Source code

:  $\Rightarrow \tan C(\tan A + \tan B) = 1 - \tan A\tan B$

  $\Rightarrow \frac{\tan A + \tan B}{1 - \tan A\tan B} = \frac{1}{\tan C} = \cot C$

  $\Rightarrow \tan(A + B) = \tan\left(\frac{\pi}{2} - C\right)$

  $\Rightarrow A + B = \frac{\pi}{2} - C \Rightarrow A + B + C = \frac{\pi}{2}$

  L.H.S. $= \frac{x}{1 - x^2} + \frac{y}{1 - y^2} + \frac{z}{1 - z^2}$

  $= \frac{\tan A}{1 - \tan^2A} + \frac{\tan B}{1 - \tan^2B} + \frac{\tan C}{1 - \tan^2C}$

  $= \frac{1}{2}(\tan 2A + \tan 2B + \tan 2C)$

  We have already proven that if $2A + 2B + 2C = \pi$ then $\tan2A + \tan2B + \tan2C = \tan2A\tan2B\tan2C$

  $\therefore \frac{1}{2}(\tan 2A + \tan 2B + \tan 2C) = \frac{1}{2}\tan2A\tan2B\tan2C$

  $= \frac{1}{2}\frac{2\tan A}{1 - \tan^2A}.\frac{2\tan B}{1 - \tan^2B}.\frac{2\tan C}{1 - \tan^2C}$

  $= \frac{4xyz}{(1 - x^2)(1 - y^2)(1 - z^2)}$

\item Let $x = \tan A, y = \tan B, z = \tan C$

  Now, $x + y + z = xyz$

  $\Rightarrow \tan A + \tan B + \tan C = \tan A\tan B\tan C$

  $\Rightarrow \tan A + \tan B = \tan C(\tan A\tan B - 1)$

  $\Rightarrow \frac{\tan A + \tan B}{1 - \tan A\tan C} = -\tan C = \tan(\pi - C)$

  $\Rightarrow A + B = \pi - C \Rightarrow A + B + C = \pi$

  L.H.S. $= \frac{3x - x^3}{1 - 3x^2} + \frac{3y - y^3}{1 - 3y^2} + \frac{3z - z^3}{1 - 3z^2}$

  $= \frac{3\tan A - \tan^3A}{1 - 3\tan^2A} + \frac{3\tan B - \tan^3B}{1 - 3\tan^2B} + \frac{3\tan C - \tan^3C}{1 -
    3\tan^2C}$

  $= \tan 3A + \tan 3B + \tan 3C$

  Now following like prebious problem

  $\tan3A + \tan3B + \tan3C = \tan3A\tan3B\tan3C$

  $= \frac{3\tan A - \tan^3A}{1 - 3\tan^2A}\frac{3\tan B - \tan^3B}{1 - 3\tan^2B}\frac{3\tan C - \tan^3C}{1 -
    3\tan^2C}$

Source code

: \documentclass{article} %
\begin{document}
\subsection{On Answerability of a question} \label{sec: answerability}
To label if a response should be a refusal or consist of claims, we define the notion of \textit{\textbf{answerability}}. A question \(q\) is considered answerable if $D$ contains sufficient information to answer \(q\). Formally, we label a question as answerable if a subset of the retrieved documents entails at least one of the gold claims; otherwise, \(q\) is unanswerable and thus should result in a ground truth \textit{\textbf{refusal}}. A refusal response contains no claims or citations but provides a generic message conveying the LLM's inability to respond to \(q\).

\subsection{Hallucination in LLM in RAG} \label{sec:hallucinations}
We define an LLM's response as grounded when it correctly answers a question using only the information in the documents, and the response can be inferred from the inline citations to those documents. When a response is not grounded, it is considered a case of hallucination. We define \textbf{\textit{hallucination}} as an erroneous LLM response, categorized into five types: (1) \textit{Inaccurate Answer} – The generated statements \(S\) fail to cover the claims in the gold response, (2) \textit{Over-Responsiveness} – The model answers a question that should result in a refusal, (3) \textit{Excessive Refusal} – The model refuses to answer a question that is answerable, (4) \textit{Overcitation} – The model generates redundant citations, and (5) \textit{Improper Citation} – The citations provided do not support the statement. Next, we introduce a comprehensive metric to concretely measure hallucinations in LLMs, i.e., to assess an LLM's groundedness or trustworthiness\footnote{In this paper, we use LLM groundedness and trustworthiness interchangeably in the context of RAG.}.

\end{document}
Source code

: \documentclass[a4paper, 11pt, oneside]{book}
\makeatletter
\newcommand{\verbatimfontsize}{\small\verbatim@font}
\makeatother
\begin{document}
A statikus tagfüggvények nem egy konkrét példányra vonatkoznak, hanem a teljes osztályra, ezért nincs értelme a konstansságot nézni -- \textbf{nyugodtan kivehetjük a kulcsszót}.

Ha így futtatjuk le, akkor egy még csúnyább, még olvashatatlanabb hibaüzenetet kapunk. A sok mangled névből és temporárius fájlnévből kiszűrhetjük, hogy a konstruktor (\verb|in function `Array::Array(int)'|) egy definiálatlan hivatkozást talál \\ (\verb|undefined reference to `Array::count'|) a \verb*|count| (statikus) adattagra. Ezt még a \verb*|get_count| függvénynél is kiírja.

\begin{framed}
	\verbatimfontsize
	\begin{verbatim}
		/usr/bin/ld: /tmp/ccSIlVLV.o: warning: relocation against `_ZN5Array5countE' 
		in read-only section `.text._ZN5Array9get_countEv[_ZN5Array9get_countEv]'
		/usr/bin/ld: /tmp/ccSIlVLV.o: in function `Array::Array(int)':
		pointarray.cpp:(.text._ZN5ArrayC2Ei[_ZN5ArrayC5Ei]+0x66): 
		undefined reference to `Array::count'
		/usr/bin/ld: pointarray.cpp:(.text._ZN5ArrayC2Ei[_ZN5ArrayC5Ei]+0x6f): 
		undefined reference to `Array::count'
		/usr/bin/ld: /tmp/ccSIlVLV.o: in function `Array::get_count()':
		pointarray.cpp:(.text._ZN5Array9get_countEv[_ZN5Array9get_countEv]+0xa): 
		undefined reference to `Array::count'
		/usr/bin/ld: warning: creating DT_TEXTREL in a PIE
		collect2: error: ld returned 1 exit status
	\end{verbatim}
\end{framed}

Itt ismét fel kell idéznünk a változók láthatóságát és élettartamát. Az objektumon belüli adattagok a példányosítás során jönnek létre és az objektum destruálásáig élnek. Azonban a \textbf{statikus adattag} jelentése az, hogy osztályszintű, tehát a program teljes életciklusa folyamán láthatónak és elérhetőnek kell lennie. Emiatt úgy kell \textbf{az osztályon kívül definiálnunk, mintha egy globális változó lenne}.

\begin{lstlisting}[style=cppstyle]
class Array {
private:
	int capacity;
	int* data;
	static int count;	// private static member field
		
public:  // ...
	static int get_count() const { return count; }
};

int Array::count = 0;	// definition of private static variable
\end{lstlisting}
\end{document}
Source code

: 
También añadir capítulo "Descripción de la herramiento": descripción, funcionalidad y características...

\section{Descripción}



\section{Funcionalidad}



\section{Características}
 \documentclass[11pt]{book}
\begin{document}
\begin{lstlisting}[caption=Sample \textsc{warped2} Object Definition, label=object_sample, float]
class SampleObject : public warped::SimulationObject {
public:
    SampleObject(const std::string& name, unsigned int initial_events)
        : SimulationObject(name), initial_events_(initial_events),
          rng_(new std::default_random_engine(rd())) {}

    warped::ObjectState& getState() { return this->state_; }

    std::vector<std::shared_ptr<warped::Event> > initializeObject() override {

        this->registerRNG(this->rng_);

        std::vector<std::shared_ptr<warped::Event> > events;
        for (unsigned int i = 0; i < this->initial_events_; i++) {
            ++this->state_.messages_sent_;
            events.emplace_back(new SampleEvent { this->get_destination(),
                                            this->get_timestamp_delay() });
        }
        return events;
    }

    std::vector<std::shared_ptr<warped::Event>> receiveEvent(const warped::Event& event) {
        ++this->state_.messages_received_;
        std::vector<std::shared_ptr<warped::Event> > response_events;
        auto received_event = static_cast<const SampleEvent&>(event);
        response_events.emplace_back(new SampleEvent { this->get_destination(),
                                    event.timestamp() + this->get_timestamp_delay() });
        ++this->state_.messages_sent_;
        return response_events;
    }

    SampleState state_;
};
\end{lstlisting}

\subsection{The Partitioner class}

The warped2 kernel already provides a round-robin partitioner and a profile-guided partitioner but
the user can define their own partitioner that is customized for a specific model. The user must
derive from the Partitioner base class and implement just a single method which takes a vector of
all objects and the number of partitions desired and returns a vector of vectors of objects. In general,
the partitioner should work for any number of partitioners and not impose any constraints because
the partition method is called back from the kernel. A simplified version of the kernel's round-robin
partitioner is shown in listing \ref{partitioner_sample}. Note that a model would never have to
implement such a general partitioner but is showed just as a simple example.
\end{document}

Task description | Your answer must consist of every line in the listing that contains "unsigned".

Answer to the problem |
    SampleObject(const std::string& name, unsigned int initial_events)
        for (unsigned int i = 0; i < this->initial_events_; i++) {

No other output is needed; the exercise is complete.